## TASK BRIEF
Please output the records below word for word and omit the pictures.

Saved entries:
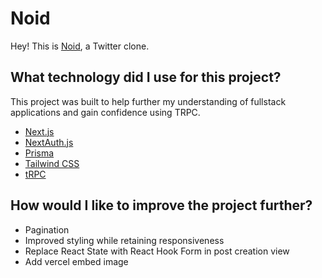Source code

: # Noid

Hey! This is [Noid](https://noid-maxwellyoung.vercel.app/), a Twitter clone.

## What technology did I use for this project?

This project was built to help further my understanding of fullstack applications and gain confidence using TRPC.

- [Next.js](https://nextjs.org)
- [NextAuth.js](https://next-auth.js.org)
- [Prisma](https://prisma.io)
- [Tailwind CSS](https://tailwindcss.com)
- [tRPC](https://trpc.io)

## How would I like to improve the project further?

- Pagination
- Improved styling while retaining responsiveness
- Replace React State with React Hook Form in post creation view
- Add vercel embed image 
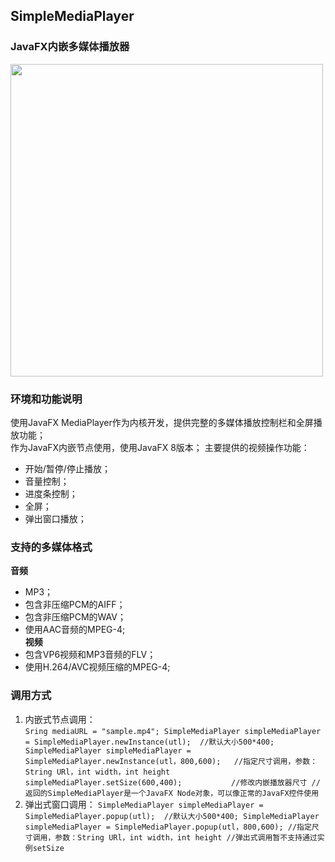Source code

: ## SimpleMediaPlayer  
### JavaFX内嵌多媒体播放器  
  
  
 <img src="https://github.com/Al-assad/Simple-Media-Player/blob/master/sample.PNG" width="500" height="auto">

### 环境和功能说明
使用JavaFX MediaPlayer作为内核开发，提供完整的多媒体播放控制栏和全屏播放功能；  
作为JavaFX内嵌节点使用，使用JavaFX 8版本；
主要提供的视频操作功能：
* 开始/暂停/停止播放；
* 音量控制；
* 进度条控制；
* 全屏；
* 弹出窗口播放；


### 支持的多媒体格式
**音频**  
* MP3；  
* 包含非压缩PCM的AIFF；  
* 包含非压缩PCM的WAV；  
* 使用AAC音频的MPEG-4;  
**视频**  
* 包含VP6视频和MP3音频的FLV；  
* 使用H.264/AVC视频压缩的MPEG-4;  


### 调用方式
1. 内嵌式节点调用：  
`Sring mediaURL = "sample.mp4";
SimpleMediaPlayer simpleMediaPlayer = SimpleMediaPlayer.newInstance(utl);  //默认大小500*400;
SimpleMediaPlayer simpleMediaPlayer = SimpleMediaPlayer.newInstance(utl，800,600);  
//指定尺寸调用，参数：String URl，int width，int height
simpleMediaPlayer.setSize(600,400);           //修改内嵌播放器尺寸
//返回的SimpleMediaPlayer是一个JavaFX Node对象，可以像正常的JavaFX控件使用
`
2. 弹出式窗口调用：
`SimpleMediaPlayer simpleMediaPlayer = SimpleMediaPlayer.popup(utl);  //默认大小500*400;
 SimpleMediaPlayer simpleMediaPlayer = SimpleMediaPlayer.popup(utl，800,600);
 //指定尺寸调用，参数：String URl，int width，int height
 //弹出式调用暂不支持通过实例setSize
 `
  
     

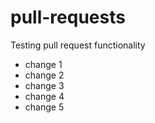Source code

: # pull-requests
Testing pull request functionality
- change 1
- change 2
- change 3
- change 4
- change 5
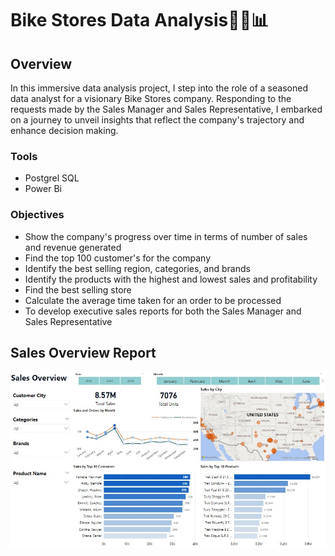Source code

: 
# Bike Stores Data Analysis🚴‍♂️📊




## Overview

In this immersive data analysis project, I step into the role of a seasoned data analyst for a visionary Bike Stores company. Responding to the requests made by the Sales Manager and Sales Representative, I embarked on a journey to unveil insights that reflect the company's trajectory and enhance decision making.

### Tools
- Postgrel SQL
- Power Bi

### Objectives

- Show the company's progress over time in terms of number of sales and revenue generated
- Find the top 100 customer's for the company
- Identify the best selling region, categories, and brands
- Identify the products with the highest and lowest sales and profitability
- Find the best selling store
- Calculate the average time taken for an order to be processed
- To develop executive sales reports for both the Sales Manager and Sales Representative




## Sales Overview Report

![Sales Report](https://github.com/Omidoben/BikeStoresAnalysis-SQL-PowerBi/blob/master/PowerBiReport/SalesOverview.jpg?raw=true)



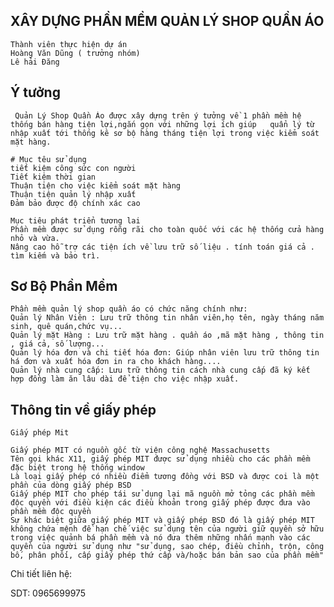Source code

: ## XÂY DỰNG PHẦN MỀM QUẢN LÝ SHOP QUẦN ÁO

    Thành viên thực hiện dự án
    Hoàng Văn Dũng ( trưởng nhóm)
    Lê hải Đăng

## Ý tưởng
     Quản Lý Shop Quần Áo được xây dựng trên ý tưởng về 1 phần mềm hệ thống bán hàng tiện lợi,ngắn gọn với những lợi ích giúp   quẩn lý từ nhập xuất tới thống kê sơ bộ hàng tháng tiện lợi trong việc kiểm soát mặt hàng.
    
    # Mục têu sử dụng
    tiết kiệm công sức con người
    Tiết kiệm thời gian
    Thuận tiện cho việc kiểm soát mặt hàng
    Thuận tiện quản lý nhập xuất 
    Đảm bảo được độ chính xác cao

    Mục tiêu phát triển tương lai
    Phần mềm được sử dụng rỗng rãi cho toàn quốc với các hệ thống cửa hàng nhỏ và vừa.
    Nâng cao hỗ trợ các tiện ích về lưu trữ số liệu . tính toán giá cả . tìm kiếm và bảo trì.
   
## Sơ Bộ Phần Mềm
    
    Phần mềm quản lý shop quần áo có chức năng chính như:
    Quản lý Nhân Viên : Lưu trữ thông tin nhân viên,họ tên, ngày tháng năm sinh, quê quán,chức vụ...
    Quản lý mặt Hàng : Lưu trữ mặt hàng . quần áo ,mã mặt hàng , thông tin , giá cả, số lượng...
    Quản lý hóa đơn và chi tiết hóa đơn: Giúp nhân viên lưu trữ thông tin há đơn và xuất hóa đơn in ra cho khách hàng....
    Quản lý nhà cung cấp: Lưu trữ thông tin cách nhà cung cấp đã ký kết hợp đồng làm ăn lâu dài để tiện cho việc nhập xuất.

## Thông tin về giấy phép

    Giấy phép Mit

    Giấy phép MIT có nguồn gốc từ viện công nghệ Massachusetts
    Tên gọi khác X11, giấy phép MIT được sử dụng nhiều cho các phần mềm đặc biệt trong hệ thống window
    Là loại giấy phép có nhiều điểm tương đồng với BSD và được coi là một phần của dòng giấy phép BSD
    Giấy phép MIT cho phép tái sử dụng lại mã nguồn mở tỏng các phần mềm độc quyền với điều kiện các điều khoản trong giấy phép được đưa vào phần mềm độc quyền
    Sự khác biệt giữa giấy phép MIT và giấy phép BSD đó là giấy phép MIT không chứa mệnh đề hạn chế việc sử dụng tên của người giữ quyền sở hữu trong việc quảnh bá phần mềm và nó đưa thêm những nhấn mạnh vào các quyền của người sử dụng như "sử dụng, sao chép, điều chỉnh, trộn, công bố, phân phối, cấp giấy phép thứ cấp và/hoặc bán bản sao của phần mềm"

Chi tiết liên hệ: 

SDT: 0965699975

## RESULT
Source code

: # Noid

Hey! This is [Noid](https://noid-maxwellyoung.vercel.app/), a Twitter clone.

## What technology did I use for this project?

This project was built to help further my understanding of fullstack applications and gain confidence using TRPC.

- [Next.js](https://nextjs.org)
- [NextAuth.js](https://next-auth.js.org)
- [Prisma](https://prisma.io)
- [Tailwind CSS](https://tailwindcss.com)
- [tRPC](https://trpc.io)

## How would I like to improve the project further?

- Pagination
- Improved styling while retaining responsiveness
- Replace React State with React Hook Form in post creation view
- Add vercel embed image 
Source code

: ## SimpleMediaPlayer  
### JavaFX内嵌多媒体播放器  
  
  
 <img src="https://github.com/Al-assad/Simple-Media-Player/blob/master/sample.PNG" width="500" height="auto">

### 环境和功能说明
使用JavaFX MediaPlayer作为内核开发，提供完整的多媒体播放控制栏和全屏播放功能；  
作为JavaFX内嵌节点使用，使用JavaFX 8版本；
主要提供的视频操作功能：
* 开始/暂停/停止播放；
* 音量控制；
* 进度条控制；
* 全屏；
* 弹出窗口播放；


### 支持的多媒体格式
**音频**  
* MP3；  
* 包含非压缩PCM的AIFF；  
* 包含非压缩PCM的WAV；  
* 使用AAC音频的MPEG-4;  
**视频**  
* 包含VP6视频和MP3音频的FLV；  
* 使用H.264/AVC视频压缩的MPEG-4;  


### 调用方式
1. 内嵌式节点调用：  
`Sring mediaURL = "sample.mp4";
SimpleMediaPlayer simpleMediaPlayer = SimpleMediaPlayer.newInstance(utl);  //默认大小500*400;
SimpleMediaPlayer simpleMediaPlayer = SimpleMediaPlayer.newInstance(utl，800,600);  
//指定尺寸调用，参数：String URl，int width，int height
simpleMediaPlayer.setSize(600,400);           //修改内嵌播放器尺寸
//返回的SimpleMediaPlayer是一个JavaFX Node对象，可以像正常的JavaFX控件使用
`
2. 弹出式窗口调用：
`SimpleMediaPlayer simpleMediaPlayer = SimpleMediaPlayer.popup(utl);  //默认大小500*400;
 SimpleMediaPlayer simpleMediaPlayer = SimpleMediaPlayer.popup(utl，800,600);
 //指定尺寸调用，参数：String URl，int width，int height
 //弹出式调用暂不支持通过实例setSize
 `
  
     

Source code

: # pull-requests
Testing pull request functionality
- change 1
- change 2
- change 3
- change 4
- change 5
Source code

: 
# Bike Stores Data Analysis🚴‍♂️📊




## Overview

In this immersive data analysis project, I step into the role of a seasoned data analyst for a visionary Bike Stores company. Responding to the requests made by the Sales Manager and Sales Representative, I embarked on a journey to unveil insights that reflect the company's trajectory and enhance decision making.

### Tools
- Postgrel SQL
- Power Bi

### Objectives

- Show the company's progress over time in terms of number of sales and revenue generated
- Find the top 100 customer's for the company
- Identify the best selling region, categories, and brands
- Identify the products with the highest and lowest sales and profitability
- Find the best selling store
- Calculate the average time taken for an order to be processed
- To develop executive sales reports for both the Sales Manager and Sales Representative




## Sales Overview Report

![Sales Report](https://github.com/Omidoben/BikeStoresAnalysis-SQL-PowerBi/blob/master/PowerBiReport/SalesOverview.jpg?raw=true)



Source code

: ## XÂY DỰNG PHẦN MỀM QUẢN LÝ SHOP QUẦN ÁO

    Thành viên thực hiện dự án
    Hoàng Văn Dũng ( trưởng nhóm)
    Lê hải Đăng

## Ý tưởng
     Quản Lý Shop Quần Áo được xây dựng trên ý tưởng về 1 phần mềm hệ thống bán hàng tiện lợi,ngắn gọn với những lợi ích giúp   quẩn lý từ nhập xuất tới thống kê sơ bộ hàng tháng tiện lợi trong việc kiểm soát mặt hàng.
    
    # Mục têu sử dụng
    tiết kiệm công sức con người
    Tiết kiệm thời gian
    Thuận tiện cho việc kiểm soát mặt hàng
    Thuận tiện quản lý nhập xuất 
    Đảm bảo được độ chính xác cao

    Mục tiêu phát triển tương lai
    Phần mềm được sử dụng rỗng rãi cho toàn quốc với các hệ thống cửa hàng nhỏ và vừa.
    Nâng cao hỗ trợ các tiện ích về lưu trữ số liệu . tính toán giá cả . tìm kiếm và bảo trì.
   
## Sơ Bộ Phần Mềm
    
    Phần mềm quản lý shop quần áo có chức năng chính như:
    Quản lý Nhân Viên : Lưu trữ thông tin nhân viên,họ tên, ngày tháng năm sinh, quê quán,chức vụ...
    Quản lý mặt Hàng : Lưu trữ mặt hàng . quần áo ,mã mặt hàng , thông tin , giá cả, số lượng...
    Quản lý hóa đơn và chi tiết hóa đơn: Giúp nhân viên lưu trữ thông tin há đơn và xuất hóa đơn in ra cho khách hàng....
    Quản lý nhà cung cấp: Lưu trữ thông tin cách nhà cung cấp đã ký kết hợp đồng làm ăn lâu dài để tiện cho việc nhập xuất.

## Thông tin về giấy phép

    Giấy phép Mit

    Giấy phép MIT có nguồn gốc từ viện công nghệ Massachusetts
    Tên gọi khác X11, giấy phép MIT được sử dụng nhiều cho các phần mềm đặc biệt trong hệ thống window
    Là loại giấy phép có nhiều điểm tương đồng với BSD và được coi là một phần của dòng giấy phép BSD
    Giấy phép MIT cho phép tái sử dụng lại mã nguồn mở tỏng các phần mềm độc quyền với điều kiện các điều khoản trong giấy phép được đưa vào phần mềm độc quyền
    Sự khác biệt giữa giấy phép MIT và giấy phép BSD đó là giấy phép MIT không chứa mệnh đề hạn chế việc sử dụng tên của người giữ quyền sở hữu trong việc quảnh bá phần mềm và nó đưa thêm những nhấn mạnh vào các quyền của người sử dụng như "sử dụng, sao chép, điều chỉnh, trộn, công bố, phân phối, cấp giấy phép thứ cấp và/hoặc bán bản sao của phần mềm"

Chi tiết liên hệ: 

SDT: 0965699975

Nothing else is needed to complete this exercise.